Overall, sales of every bread subcategory struggled in the East, with breakfast bread sales falling 5.7%, other breads declining 4%, an hot/hearth breads growing only 0.2%. Fortunately, the region's bakeries also sold the most bread overall, with category sales averaging $2,748 per store, per week.
However, despite these challenges, many leading in-store bakeries have continued to expand their artisan and specialty selection with recipes that feature baked-in olives, onions, fruits, cheeses and other ingredients.
West Sacramento, Calif.-based Raley's Supermarkets, for example, offers fresh-baked Ciabatta rolls filled with Romano cheese or caramelized onions under its Nob Hill Trading Co. brand. And, shoppers can treat themselves to a traditional loaf bread baked with black olives, green olives, roasted garlic and Swiss Gruyere cheese.

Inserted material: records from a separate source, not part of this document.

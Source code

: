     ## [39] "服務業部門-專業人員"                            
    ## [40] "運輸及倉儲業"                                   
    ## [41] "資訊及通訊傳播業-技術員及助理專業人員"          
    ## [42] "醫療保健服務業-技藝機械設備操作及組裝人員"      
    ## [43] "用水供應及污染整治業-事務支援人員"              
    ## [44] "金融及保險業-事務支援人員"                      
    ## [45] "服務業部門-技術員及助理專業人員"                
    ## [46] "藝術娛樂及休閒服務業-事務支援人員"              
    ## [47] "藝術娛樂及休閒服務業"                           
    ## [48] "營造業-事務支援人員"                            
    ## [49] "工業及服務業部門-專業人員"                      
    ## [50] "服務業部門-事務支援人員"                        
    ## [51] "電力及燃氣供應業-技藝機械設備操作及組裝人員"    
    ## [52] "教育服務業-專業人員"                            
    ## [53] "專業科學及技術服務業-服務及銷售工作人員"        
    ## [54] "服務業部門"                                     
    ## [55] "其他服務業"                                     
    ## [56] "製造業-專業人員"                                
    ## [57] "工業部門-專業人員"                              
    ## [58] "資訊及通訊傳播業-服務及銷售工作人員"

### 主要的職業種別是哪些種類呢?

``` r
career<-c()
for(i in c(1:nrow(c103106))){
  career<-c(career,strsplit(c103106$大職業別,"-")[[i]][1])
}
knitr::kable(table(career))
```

Wegmans Food Markets' “Red, White & Blue” bread features “great blueberry-cranberry flavors in a rich, egg-y brioche dough,” according to the Rochester, N.Y.-based company's website, which also suggests serving the bread with goat cheese for breakfast or dessert. Other unique specialties from Wegmans' bakeries include a spinach Parmesan fougasse and a Parmesan peppercorn baguette.

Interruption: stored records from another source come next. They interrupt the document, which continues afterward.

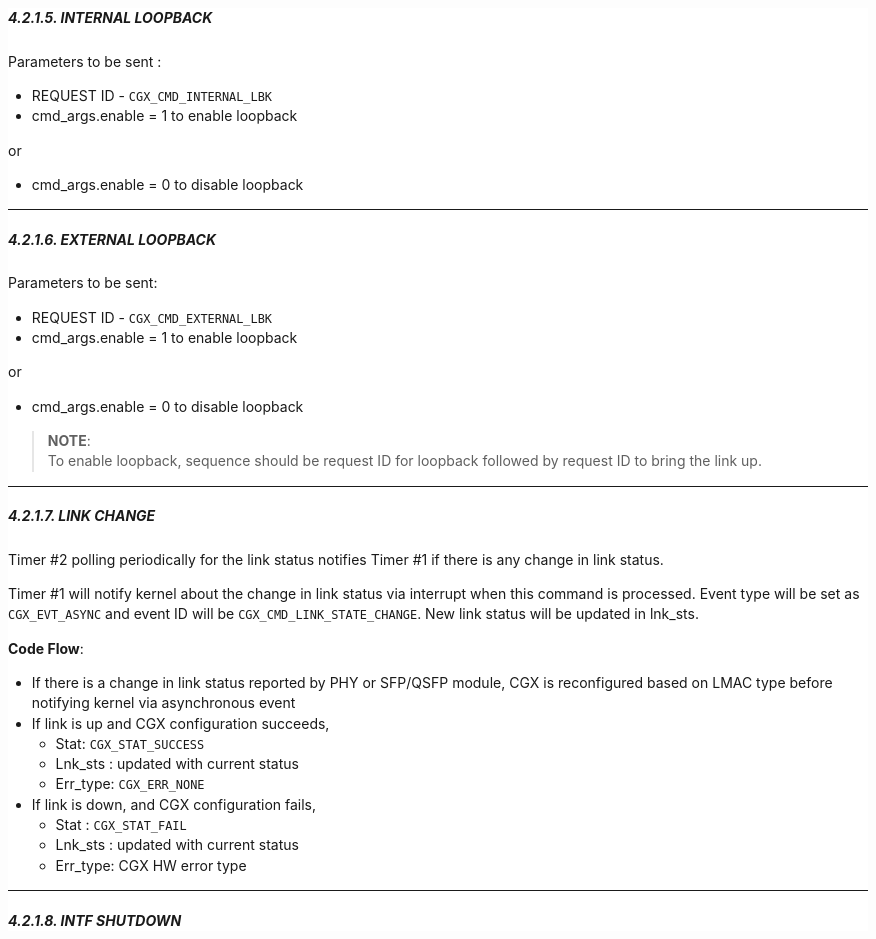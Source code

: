 
##### 4.2.1.5. INTERNAL LOOPBACK

Parameters to be sent : 

- REQUEST ID - `CGX_CMD_INTERNAL_LBK`
- cmd_args.enable = 1 to enable loopback

or

- cmd_args.enable = 0 to disable loopback

---

##### 4.2.1.6. EXTERNAL LOOPBACK

Parameters to be sent:

- REQUEST ID - `CGX_CMD_EXTERNAL_LBK`
- cmd_args.enable = 1 to enable loopback

or

- cmd_args.enable = 0 to disable loopback

> **NOTE**:  
> To enable loopback, sequence should be request ID for loopback followed
> by request ID to bring the link up.

---

##### 4.2.1.7. LINK CHANGE

Timer #2 polling periodically for the link status notifies Timer #1
if there is any change in link status.

Timer #1 will notify kernel about the change in link status via interrupt
when this command is processed. Event type will be set as `CGX_EVT_ASYNC` and
event ID will be `CGX_CMD_LINK_STATE_CHANGE`. 
New link status will be updated in lnk_sts.

**Code Flow**:

- If there is a change in link status reported by PHY or SFP/QSFP module, 
  CGX is reconfigured based on LMAC type before notifying kernel 
  via asynchronous event
- If link is up and CGX configuration succeeds,
  - Stat: `CGX_STAT_SUCCESS`
  - Lnk_sts : updated with current status
  - Err_type: `CGX_ERR_NONE`
- If link is down, and CGX configuration fails, 
  - Stat : `CGX_STAT_FAIL`
  - Lnk_sts : updated with current status
  - Err_type: CGX HW error type

---

##### 4.2.1.8. INTF SHUTDOWN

And, Dallas-based H-E-B Central Market has more than a dozen new specialty breads featured in its current “Bread Guide,” including a breakfast bread filled with “Granny Smith apple chunks, golden raisins, toasted pecans and dates and spiced with cinnamon, cardamom and nutmeg.” There's also a ficelle baguette filled with prosciutto ham and cracked black pepper, a panettone filled with bittersweet chocolate and candied orange peel, a focaccia bread topped with roma tomatoes, black olives and shredded Parmesan, and a gugelhopf with rum-soaked raisins. According to the guide, many of the new breads were developed after Central Market sent their bakers to work with chefs at the Culinary Institute of America.
Other recent trends include the budding popularity of ancient grains, which have shown new potential primarily because of their novelty and their unique flavor profiles.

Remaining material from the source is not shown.